[Dataset content — start]
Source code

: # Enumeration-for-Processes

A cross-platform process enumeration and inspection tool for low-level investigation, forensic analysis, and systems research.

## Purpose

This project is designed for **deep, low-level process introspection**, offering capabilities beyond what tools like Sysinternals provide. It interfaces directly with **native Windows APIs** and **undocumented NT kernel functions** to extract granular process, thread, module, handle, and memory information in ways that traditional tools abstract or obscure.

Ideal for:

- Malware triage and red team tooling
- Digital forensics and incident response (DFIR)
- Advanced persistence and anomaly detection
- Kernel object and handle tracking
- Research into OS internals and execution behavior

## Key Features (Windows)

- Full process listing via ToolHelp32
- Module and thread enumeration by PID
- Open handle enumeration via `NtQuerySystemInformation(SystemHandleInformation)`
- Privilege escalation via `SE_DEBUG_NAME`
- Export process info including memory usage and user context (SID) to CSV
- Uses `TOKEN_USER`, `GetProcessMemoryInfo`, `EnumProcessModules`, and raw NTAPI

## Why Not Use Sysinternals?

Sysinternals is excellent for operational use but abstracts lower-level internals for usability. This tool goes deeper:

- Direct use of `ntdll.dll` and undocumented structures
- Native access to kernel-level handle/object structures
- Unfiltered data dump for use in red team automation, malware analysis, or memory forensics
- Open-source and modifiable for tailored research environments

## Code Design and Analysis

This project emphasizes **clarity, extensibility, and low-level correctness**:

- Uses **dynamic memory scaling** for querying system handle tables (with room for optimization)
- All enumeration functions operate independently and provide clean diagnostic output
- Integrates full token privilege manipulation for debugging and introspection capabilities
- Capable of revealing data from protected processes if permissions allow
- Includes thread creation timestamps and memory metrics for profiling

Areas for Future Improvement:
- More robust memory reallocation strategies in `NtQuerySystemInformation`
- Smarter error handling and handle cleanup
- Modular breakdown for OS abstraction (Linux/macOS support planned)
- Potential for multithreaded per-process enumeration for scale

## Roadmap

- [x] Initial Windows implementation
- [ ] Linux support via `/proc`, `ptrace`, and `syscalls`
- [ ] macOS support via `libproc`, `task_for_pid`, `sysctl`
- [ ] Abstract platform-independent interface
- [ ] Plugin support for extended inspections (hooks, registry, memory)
[Dataset content — finish]
All of the lines above need to be given again exactly.

Source code

: # Enumeration-for-Processes

A cross-platform process enumeration and inspection tool for low-level investigation, forensic analysis, and systems research.

## Purpose

This project is designed for **deep, low-level process introspection**, offering capabilities beyond what tools like Sysinternals provide. It interfaces directly with **native Windows APIs** and **undocumented NT kernel functions** to extract granular process, thread, module, handle, and memory information in ways that traditional tools abstract or obscure.

Ideal for:

- Malware triage and red team tooling
- Digital forensics and incident response (DFIR)
- Advanced persistence and anomaly detection
- Kernel object and handle tracking
- Research into OS internals and execution behavior

## Key Features (Windows)

- Full process listing via ToolHelp32
- Module and thread enumeration by PID
- Open handle enumeration via `NtQuerySystemInformation(SystemHandleInformation)`
- Privilege escalation via `SE_DEBUG_NAME`
- Export process info including memory usage and user context (SID) to CSV
- Uses `TOKEN_USER`, `GetProcessMemoryInfo`, `EnumProcessModules`, and raw NTAPI

## Why Not Use Sysinternals?

Sysinternals is excellent for operational use but abstracts lower-level internals for usability. This tool goes deeper:

- Direct use of `ntdll.dll` and undocumented structures
- Native access to kernel-level handle/object structures
- Unfiltered data dump for use in red team automation, malware analysis, or memory forensics
- Open-source and modifiable for tailored research environments

## Code Design and Analysis

This project emphasizes **clarity, extensibility, and low-level correctness**:

- Uses **dynamic memory scaling** for querying system handle tables (with room for optimization)
- All enumeration functions operate independently and provide clean diagnostic output
- Integrates full token privilege manipulation for debugging and introspection capabilities
- Capable of revealing data from protected processes if permissions allow
- Includes thread creation timestamps and memory metrics for profiling

Areas for Future Improvement:
- More robust memory reallocation strategies in `NtQuerySystemInformation`
- Smarter error handling and handle cleanup
- Modular breakdown for OS abstraction (Linux/macOS support planned)
- Potential for multithreaded per-process enumeration for scale

## Roadmap

- [x] Initial Windows implementation
- [ ] Linux support via `/proc`, `ptrace`, and `syscalls`
- [ ] macOS support via `libproc`, `task_for_pid`, `sysctl`
- [ ] Abstract platform-independent interface
- [ ] Plugin support for extended inspections (hooks, registry, memory)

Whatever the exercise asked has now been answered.